- Required action
Would you copy each line of the data below that has "مشترک"?

Collected data:

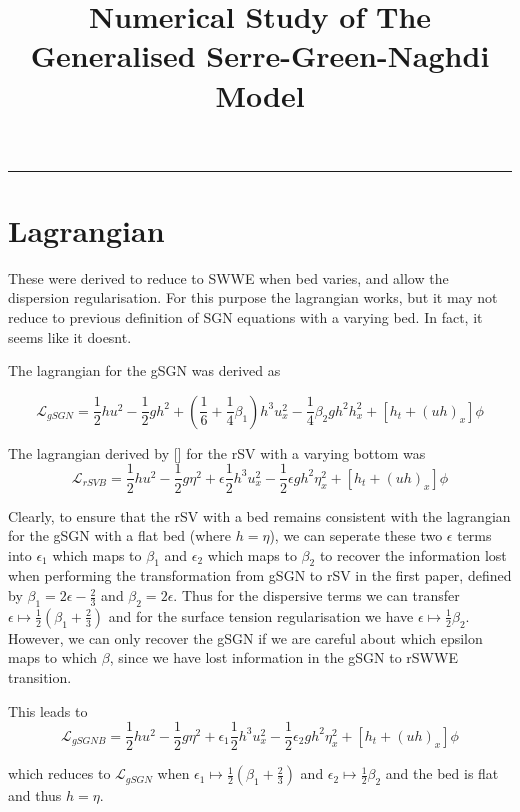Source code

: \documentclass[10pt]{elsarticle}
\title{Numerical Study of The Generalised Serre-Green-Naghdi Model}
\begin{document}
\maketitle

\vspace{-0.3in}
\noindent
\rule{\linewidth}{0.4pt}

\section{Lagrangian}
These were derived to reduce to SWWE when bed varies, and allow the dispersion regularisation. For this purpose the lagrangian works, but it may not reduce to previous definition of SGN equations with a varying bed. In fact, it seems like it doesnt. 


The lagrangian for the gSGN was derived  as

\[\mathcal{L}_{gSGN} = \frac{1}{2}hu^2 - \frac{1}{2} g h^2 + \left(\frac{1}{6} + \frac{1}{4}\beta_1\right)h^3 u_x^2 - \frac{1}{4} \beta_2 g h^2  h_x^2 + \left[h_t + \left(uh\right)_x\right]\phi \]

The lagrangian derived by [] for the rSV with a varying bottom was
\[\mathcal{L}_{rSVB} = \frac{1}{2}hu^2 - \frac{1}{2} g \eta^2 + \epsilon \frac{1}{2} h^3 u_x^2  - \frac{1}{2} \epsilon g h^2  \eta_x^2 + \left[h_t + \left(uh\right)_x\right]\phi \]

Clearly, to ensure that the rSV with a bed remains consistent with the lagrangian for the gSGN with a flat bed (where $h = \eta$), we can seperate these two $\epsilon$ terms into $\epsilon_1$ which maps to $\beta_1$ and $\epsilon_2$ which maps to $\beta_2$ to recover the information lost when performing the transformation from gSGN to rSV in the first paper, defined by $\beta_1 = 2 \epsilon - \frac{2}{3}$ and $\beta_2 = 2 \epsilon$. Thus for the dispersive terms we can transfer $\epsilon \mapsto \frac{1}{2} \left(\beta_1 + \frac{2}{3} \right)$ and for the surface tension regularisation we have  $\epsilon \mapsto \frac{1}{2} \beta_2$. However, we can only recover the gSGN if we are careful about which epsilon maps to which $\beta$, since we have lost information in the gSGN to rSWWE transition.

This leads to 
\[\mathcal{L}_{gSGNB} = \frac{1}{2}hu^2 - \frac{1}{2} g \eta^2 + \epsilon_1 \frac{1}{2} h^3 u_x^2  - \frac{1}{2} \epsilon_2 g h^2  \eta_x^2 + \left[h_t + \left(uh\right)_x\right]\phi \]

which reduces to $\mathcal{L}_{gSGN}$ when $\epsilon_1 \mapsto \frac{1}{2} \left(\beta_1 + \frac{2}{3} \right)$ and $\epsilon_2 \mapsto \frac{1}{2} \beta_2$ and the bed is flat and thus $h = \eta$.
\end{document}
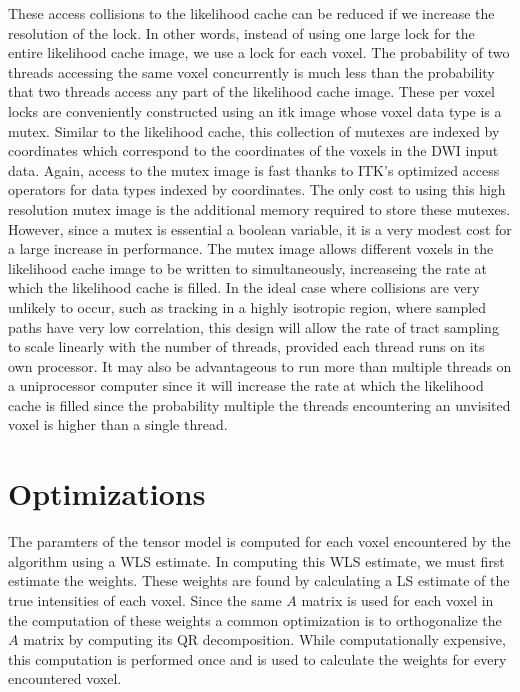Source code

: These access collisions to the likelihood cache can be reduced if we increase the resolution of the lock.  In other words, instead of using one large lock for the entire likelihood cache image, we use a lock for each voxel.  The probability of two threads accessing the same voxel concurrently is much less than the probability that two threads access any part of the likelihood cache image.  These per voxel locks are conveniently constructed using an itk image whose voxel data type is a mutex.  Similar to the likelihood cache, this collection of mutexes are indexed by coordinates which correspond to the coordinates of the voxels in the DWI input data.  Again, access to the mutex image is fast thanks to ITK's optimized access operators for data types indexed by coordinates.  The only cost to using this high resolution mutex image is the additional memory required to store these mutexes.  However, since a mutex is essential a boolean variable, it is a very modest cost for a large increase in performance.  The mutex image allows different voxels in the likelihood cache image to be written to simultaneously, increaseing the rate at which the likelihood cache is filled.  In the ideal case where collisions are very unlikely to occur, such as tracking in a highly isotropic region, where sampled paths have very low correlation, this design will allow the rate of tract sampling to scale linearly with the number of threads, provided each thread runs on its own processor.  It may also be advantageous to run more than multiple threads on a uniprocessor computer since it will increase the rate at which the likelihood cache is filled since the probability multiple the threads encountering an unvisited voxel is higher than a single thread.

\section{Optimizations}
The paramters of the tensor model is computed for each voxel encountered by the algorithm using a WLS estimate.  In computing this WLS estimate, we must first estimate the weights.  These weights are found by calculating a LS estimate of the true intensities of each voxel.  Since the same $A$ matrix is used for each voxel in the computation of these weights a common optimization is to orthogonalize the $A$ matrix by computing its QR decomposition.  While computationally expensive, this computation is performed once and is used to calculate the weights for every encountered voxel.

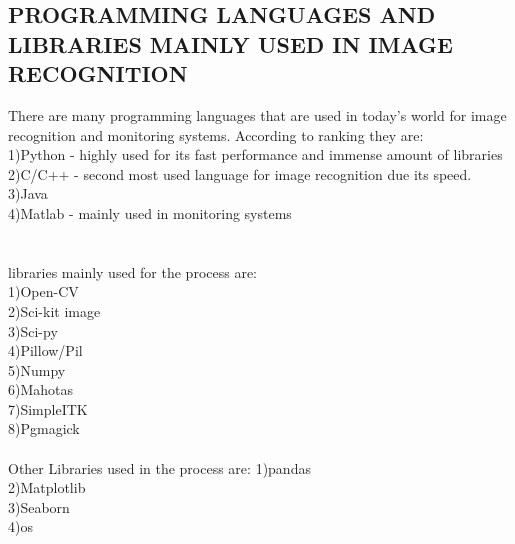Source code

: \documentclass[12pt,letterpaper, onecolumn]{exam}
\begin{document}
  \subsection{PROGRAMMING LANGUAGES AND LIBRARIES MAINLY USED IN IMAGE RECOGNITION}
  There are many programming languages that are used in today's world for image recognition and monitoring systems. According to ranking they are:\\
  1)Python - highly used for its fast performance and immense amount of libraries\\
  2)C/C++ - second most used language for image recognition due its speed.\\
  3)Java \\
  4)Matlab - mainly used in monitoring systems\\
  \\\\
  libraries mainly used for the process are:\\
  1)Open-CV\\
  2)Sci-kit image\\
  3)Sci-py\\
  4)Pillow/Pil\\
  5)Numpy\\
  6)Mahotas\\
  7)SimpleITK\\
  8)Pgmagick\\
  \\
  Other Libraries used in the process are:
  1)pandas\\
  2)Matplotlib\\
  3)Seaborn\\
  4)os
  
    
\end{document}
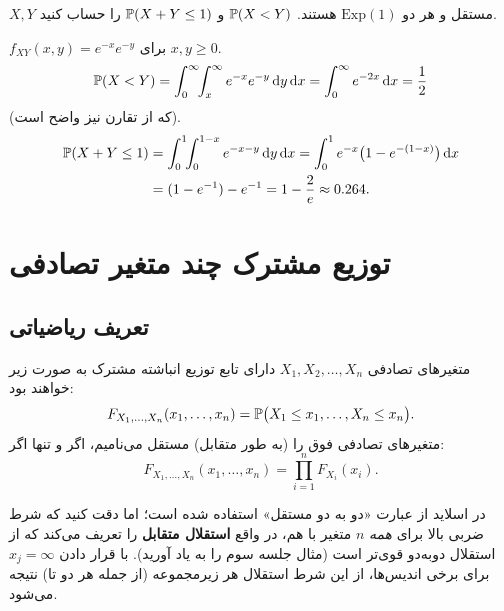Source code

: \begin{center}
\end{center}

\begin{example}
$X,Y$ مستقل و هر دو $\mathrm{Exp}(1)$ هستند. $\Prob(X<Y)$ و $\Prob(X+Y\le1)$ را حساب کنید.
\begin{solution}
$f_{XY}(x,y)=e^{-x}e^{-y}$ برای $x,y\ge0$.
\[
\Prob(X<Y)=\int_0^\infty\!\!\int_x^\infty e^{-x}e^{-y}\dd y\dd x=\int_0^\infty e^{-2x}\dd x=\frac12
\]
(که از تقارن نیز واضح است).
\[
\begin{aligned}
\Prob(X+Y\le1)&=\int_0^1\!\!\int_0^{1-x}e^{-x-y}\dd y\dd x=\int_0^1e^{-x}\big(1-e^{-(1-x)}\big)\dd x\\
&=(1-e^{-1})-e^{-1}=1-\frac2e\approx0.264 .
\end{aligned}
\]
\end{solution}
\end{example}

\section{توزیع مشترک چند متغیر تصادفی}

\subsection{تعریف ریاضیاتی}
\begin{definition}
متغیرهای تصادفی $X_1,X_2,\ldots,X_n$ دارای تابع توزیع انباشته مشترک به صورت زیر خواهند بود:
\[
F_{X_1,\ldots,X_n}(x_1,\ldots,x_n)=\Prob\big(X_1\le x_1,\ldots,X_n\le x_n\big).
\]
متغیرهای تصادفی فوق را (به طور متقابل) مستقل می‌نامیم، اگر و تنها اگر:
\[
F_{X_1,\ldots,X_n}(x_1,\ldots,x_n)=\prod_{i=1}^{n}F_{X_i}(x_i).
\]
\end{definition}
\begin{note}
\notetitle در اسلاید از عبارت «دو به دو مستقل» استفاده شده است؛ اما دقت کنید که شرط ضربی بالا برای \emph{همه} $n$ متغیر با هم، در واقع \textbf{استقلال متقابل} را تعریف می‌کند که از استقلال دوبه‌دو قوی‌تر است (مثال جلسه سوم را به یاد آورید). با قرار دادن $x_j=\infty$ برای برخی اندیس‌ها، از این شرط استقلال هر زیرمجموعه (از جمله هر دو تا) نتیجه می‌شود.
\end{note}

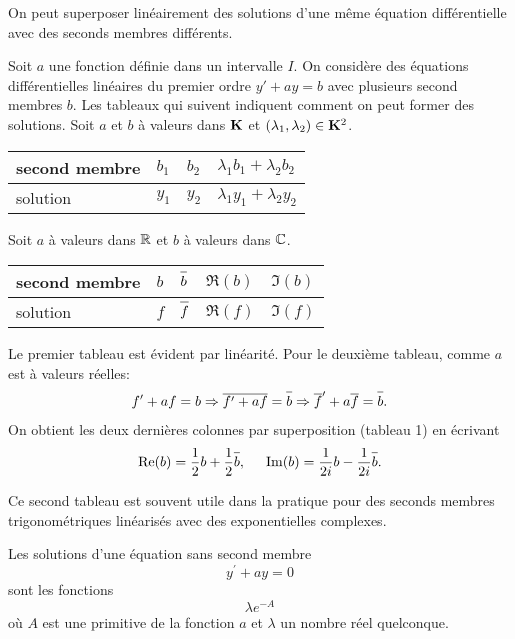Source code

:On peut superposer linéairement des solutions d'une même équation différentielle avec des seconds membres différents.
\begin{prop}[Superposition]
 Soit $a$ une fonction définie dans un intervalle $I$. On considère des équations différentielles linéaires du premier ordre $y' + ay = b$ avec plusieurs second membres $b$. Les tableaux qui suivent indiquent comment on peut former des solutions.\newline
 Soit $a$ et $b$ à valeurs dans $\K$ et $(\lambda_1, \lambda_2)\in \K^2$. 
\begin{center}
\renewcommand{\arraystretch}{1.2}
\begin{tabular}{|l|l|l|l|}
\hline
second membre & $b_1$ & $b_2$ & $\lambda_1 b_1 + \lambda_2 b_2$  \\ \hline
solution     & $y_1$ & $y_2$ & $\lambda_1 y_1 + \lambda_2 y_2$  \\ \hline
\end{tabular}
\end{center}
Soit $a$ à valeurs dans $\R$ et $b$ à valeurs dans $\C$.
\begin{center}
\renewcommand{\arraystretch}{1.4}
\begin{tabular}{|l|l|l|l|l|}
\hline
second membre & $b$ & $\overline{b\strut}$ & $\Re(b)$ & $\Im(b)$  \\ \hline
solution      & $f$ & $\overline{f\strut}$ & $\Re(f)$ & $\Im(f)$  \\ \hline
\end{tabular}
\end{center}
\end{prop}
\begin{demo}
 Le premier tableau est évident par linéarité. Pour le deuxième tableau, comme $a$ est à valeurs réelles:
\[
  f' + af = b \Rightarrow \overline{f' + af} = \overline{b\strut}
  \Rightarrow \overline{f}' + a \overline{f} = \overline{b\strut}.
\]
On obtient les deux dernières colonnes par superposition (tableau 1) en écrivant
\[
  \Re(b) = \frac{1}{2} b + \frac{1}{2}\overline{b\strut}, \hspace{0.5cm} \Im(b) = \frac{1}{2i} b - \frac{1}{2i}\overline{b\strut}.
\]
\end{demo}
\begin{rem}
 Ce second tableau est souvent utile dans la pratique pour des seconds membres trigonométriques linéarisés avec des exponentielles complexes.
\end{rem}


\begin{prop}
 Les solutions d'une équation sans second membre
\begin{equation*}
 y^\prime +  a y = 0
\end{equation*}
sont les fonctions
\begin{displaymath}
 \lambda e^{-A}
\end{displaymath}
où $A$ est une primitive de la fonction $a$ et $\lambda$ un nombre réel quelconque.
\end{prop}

- Answer for this exercise
\section{توزیع مشترک چند متغیر تصادفی}
متغیرهای تصادفی $X_1,X_2,\ldots,X_n$ دارای تابع توزیع انباشته مشترک به صورت زیر خواهند بود:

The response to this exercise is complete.